Ajax continues to raise user expectations for interactivity and performance, and developers are increasingly treating Ajax as a must-have component of their web applications. As more code is moved client-side and the network model changes, the community is responding by building open source and commercial tools to address the unique performance challenges of Ajax .

By Scott Davis

Yahoo! is a company that eats its own dog food. They open sourced the Ajax code that drives many of their own websites, including their eponymous homepage, Yahoo! Mail, and Yahoo! News. Come see first hand how the various pieces of the library work together as a seamless whole.

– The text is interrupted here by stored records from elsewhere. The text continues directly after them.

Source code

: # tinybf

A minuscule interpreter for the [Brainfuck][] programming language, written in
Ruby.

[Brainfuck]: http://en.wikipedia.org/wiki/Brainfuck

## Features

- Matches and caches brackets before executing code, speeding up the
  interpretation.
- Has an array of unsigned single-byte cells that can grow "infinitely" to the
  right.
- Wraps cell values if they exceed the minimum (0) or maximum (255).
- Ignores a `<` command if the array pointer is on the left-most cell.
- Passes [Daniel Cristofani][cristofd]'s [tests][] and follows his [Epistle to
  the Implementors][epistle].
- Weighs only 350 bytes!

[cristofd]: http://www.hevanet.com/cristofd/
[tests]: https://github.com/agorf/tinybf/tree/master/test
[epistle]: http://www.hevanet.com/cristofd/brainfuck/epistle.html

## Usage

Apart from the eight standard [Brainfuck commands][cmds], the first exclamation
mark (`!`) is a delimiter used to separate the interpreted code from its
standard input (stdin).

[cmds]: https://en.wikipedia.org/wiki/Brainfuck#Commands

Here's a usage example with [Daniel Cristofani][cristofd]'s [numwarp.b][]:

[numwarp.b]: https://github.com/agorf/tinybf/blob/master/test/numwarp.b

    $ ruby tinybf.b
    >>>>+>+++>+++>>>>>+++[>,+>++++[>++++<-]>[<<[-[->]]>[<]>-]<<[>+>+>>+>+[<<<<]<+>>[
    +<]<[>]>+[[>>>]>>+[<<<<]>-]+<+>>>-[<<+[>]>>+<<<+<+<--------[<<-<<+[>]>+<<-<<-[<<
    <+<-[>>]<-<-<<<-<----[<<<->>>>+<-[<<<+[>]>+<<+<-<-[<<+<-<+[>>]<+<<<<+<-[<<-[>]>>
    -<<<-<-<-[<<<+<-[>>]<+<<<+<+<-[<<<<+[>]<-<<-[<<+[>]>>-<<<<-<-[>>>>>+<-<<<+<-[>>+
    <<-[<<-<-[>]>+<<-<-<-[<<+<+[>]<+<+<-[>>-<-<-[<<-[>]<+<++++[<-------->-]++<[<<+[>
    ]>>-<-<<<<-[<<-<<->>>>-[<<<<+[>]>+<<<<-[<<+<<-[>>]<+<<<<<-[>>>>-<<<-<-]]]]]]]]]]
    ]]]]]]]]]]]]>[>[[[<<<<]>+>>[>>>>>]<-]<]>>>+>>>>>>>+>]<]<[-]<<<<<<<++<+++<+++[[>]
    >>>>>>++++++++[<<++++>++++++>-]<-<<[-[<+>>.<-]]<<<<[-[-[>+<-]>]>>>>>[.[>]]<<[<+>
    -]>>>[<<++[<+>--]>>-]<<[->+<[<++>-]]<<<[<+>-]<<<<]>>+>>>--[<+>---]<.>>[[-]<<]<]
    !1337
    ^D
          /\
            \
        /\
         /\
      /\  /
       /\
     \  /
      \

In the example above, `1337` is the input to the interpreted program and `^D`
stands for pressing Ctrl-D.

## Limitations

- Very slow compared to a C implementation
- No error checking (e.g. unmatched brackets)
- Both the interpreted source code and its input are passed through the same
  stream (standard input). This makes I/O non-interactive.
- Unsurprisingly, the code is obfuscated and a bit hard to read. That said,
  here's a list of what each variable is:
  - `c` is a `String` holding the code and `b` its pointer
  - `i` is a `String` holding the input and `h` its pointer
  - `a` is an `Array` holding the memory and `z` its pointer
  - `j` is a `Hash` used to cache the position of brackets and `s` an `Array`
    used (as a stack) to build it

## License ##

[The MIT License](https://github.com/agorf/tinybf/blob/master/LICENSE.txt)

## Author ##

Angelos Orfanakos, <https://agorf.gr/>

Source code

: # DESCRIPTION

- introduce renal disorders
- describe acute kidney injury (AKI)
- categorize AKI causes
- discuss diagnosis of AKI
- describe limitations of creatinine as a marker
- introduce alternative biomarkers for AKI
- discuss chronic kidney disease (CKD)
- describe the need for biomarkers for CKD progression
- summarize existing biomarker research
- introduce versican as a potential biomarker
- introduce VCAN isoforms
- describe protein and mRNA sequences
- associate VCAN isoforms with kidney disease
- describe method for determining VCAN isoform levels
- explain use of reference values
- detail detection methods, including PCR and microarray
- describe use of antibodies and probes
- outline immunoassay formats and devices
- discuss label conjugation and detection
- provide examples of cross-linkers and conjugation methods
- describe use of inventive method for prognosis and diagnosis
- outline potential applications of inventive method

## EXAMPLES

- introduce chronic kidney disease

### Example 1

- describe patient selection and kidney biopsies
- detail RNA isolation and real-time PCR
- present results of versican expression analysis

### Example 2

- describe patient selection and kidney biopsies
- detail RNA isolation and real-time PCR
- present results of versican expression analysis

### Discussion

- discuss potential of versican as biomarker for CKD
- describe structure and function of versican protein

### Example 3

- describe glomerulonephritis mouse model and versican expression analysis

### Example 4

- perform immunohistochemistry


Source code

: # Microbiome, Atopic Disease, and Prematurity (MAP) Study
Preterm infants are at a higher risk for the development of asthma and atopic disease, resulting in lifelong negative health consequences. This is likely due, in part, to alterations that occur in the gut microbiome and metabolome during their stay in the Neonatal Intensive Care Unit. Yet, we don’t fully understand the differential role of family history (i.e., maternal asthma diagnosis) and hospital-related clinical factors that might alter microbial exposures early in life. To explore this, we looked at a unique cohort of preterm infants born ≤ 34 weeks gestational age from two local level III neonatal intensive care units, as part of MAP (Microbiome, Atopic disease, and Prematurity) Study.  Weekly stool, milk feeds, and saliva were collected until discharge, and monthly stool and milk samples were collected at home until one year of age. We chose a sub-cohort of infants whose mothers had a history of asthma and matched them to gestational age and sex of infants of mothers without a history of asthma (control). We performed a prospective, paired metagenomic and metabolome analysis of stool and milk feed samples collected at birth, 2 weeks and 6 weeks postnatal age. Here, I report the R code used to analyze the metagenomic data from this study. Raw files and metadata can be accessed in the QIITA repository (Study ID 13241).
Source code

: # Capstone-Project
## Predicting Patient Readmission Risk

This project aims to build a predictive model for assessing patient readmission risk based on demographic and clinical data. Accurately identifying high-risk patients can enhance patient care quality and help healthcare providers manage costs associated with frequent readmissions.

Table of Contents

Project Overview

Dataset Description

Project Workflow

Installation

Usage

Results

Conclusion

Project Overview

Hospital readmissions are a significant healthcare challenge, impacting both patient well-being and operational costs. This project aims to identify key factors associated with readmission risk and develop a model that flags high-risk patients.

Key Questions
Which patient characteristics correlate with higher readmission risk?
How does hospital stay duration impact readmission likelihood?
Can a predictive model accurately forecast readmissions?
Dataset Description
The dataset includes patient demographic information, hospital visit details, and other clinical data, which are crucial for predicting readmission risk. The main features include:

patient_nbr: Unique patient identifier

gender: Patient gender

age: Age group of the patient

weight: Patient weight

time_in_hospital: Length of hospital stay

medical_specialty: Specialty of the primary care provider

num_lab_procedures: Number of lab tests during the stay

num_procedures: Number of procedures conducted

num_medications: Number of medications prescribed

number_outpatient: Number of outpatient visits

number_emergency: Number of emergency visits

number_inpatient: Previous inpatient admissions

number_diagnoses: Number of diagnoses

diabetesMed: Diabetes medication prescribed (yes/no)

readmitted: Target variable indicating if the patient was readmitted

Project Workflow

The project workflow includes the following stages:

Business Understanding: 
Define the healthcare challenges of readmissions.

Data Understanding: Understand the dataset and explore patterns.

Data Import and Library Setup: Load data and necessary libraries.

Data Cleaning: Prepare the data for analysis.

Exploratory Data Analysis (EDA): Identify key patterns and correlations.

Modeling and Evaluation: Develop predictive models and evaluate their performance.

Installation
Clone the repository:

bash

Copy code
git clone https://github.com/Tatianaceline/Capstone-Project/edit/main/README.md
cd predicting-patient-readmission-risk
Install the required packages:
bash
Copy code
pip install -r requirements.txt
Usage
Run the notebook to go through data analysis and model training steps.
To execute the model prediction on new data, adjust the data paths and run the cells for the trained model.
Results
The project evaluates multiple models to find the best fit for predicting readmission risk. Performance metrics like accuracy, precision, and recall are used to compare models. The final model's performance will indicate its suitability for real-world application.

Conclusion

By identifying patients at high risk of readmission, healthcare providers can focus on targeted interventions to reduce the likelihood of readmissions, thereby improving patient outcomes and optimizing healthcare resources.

We'll look at some of the everyday useful widgets like the onscreen JavaScript logger (which effectively brings Log4J-style logging to JavaScript) and the calendar components. We'll see how event handling is managed in a cross-brower fashion. We'll look at tabbed interfaces, multi-level menus, and panels and dialog boxes that end up making your website look more like a OS-level desktop than a traditional webpage.

By Sean Kane

This presentation will detail the innovative Netflix website features and how they came to be a part of the user experience. Following a handful of features, this will take you through the development process, from concept to qualitative and quantitative testing, out to launch. Including recent tests, this presentation will highlight design successes and give some insight to some of the ideas that were left behind.

By Stuart Halloway

Building on the in-depth examination of the Prototype library from Prototype: Ajax and JavaScript ++, this session delves into the corners of Prototype that modify the DOM API and JavaScript's built-in types.

By Venkat Subramaniam

Developing Ajax applications is a lot of fun, up until things stop working. In addition to the general programming complexities, you need to deal with browser differences, JavaScript and framework idiosyncrasies. Alerts often help only to get our blood pressure high.